IL CARAVAGGIO TRAFUGATO
RAI TRE – REGIA DI GIUSEPPE GIGLIOROSSO TRAMA
È il 18 ottobre del 1969 e siamo a Palermo, nell’oratorio di San Lorenzo, che diverrà in seguito l’oratorio più famoso di Sicilia. Intorno alle tre del pomeriggio un custode entra nell’oratorio e si accorge che la pala “Natività con i santi Lorenzo e Francesco d’Assisi” del Caravaggio, dipinta nel 1609, è sparita. Trafugata, rubata. Nessuno saprà mai più nulla di quel quadro. È uno dei furti d’arte più famosi di sempre: il capolavoro del Caravaggio, tra i meglio conservati, non era stato messo in sicurezza. E la storia vera, che non fu mai ricostruita, lasciò spazio lentamente alla leggenda e al mito. Il furto della Natività è ancora oggi presente nella lista dei primi dieci crimini d’arte dell’Fbi.

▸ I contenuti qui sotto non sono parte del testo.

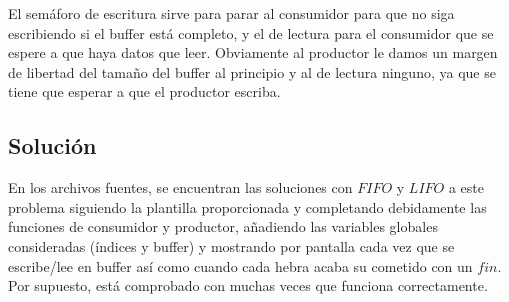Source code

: \documentclass[11pt]{article}
\theoremstyle{ejercicio-style}
\begin{document}
El semáforo de escritura sirve para parar al consumidor para que no siga escribiendo si el buffer está completo, y el de lectura para el consumidor que se espere a que haya datos que leer. Obviamente al productor le damos un margen de libertad del tamaño del buffer al principio y al de lectura ninguno, ya que se tiene que esperar a que el productor escriba.

\subsection*{Solución}
\label{sec::solucion}
En los archivos fuentes, se encuentran las soluciones con $FIFO$ y $LIFO$ a este problema siguiendo la plantilla proporcionada y completando debidamente las funciones de consumidor y productor, añadiendo las variables globales consideradas (índices y buffer) y mostrando por pantalla cada vez que se escribe/lee en buffer así como cuando cada hebra acaba su cometido con un $fin$. Por supuesto, está comprobado con muchas veces que funciona correctamente.
\end{document}
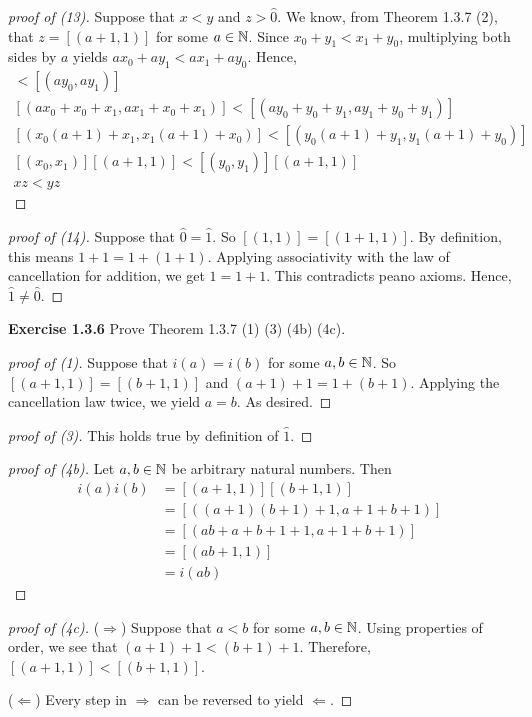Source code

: \begin{proof}[proof of (13)]
    Suppose that \(x < y\) and \(z > \hat{0}\). We know, from Theorem 1.3.7 (2), that \(z = [(a+1, 1)]\) for some \(a \in \mathbb{N}\).
    Since \(x_0 + y_1 < x_1 + y_0\), multiplying both sides by \(a\) yields \(ax_0 + ay_1 < ax_1 + ay_0\).
    Hence,
    \begin{gather*}
        [(ax_0, ax_1)] < [(ay_0, ay_1)] \\
        [(ax_0 + x_0 + x_1, ax_1 + x_0 + x_1)] < [(ay_0 + y_0 + y_1, ay_1 + y_0 + y_1)]\\
        [(x_0(a+1)+x_1, x_1(a+1) + x_0)] < [(y_0(a+1) + y_1, y_1(a+1) + y_0)] \\
        [(x_0, x_1)][(a+1, 1)] < [(y_0, y_1)][(a+1, 1)]\\
        xz < yz
    \end{gather*}
\end{proof}
\begin{proof}[proof of (14)]
    Suppose that \(\hat{0} = \hat{1}\). So \([(1,1)] = [(1+1, 1)]\). By definition, this means \(1 + 1 = 1 + (1+1)\). Applying associativity with the law of cancellation for addition, we get \(1 = 1+ 1\). This contradicts peano axioms. Hence, \(\hat{1} \neq \hat{0}\).
\end{proof}


\newpage

\noindent \textbf{Exercise 1.3.6} Prove Theorem 1.3.7 (1) (3) (4b) (4c).
\begin{proof}[proof of (1)]
    Suppose that \(i(a) = i(b)\) for some \(a,b \in \mathbb{N}\). So \([(a+1,1)] = [(b+1, 1)]\) and \((a+1) + 1 = 1 + (b+1)\). Applying the cancellation law twice, we yield \(a=b\). As desired.
\end{proof}
\begin{proof}[proof of (3)]
    This holds true by definition of \(\hat{1}\).
\end{proof}
\begin{proof}[proof of (4b)]
    Let \(a,b \in \mathbb{N}\) be arbitrary natural numbers. Then
    \begin{align*}
        i(a)i(b) &= [(a+1, 1)][(b+1, 1)]\\
        &= [((a+1)(b+1) + 1, a+1 + b+1)]\\
        &= [(ab + a + b + 1 + 1, a+1 +  b + 1)]\\
        &= [(ab + 1, 1)] \\
        &= i(ab)
    \end{align*}
\end{proof}
\begin{proof}[proof of (4c)]
    (\(\Longrightarrow\)) Suppose that \(a<b\) for some \(a,b \in \mathbb{N}\). Using properties of order, we see that \((a+1) +1 < (b+1) + 1\).
    Therefore, \([(a+1, 1)] < [(b+1, 1)]\).
    \par (\(\Longleftarrow\)) Every step in \(\Longrightarrow\) can be reversed to yield \(\Longleftarrow\).
\end{proof}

Nel corso degli anni la pista più battuta dagli investigatori era quella mafiosa, e a parlare spesso del Caravaggio erano gli stessi i pentiti di mafia: secondo Brusca, il furto è da imputare ai corleonesi, e fu usato come merce di scambio per un alleggerimento del 41 bis. C’è chi dice che il quadro fu seppellito insieme con i tesori del boss Gerlando Alberti. Secondo altri, a tenere il capolavoro in casa era il boss Gaetano Badalamenti, mentre per Spatuzza la tela fu abbandonata in una stalla in attesa di un piazzamento sul mercato nero, rovinata da porci e ratti. C’è un bel libro che ricostruisce i due aspetti della cronaca del furto, si chiama “Il Caravaggio rubato” (Sellerio). Nel volume, Luca Scarlini cita anche l’ultimo romanzo breve di Leonardo Sciascia, “Una storia semplice”, ispirato proprio al giallo della Natività di Caravaggio. Nel libro “The Caravaggio Conspiracy” (1984) il giornalista inglese Peter Watson racconta la sua avventura con Rodolfo Sievero alla ricerca del quadro perduto. Sembra che un mercante d’arte gli avesse proposto l’acquisto del capolavoro, ma la sera dell’incontro con i trafficanti, il 23 novembre del 1980, il terremoto dell’Irpinia mandò a monte l’operazione.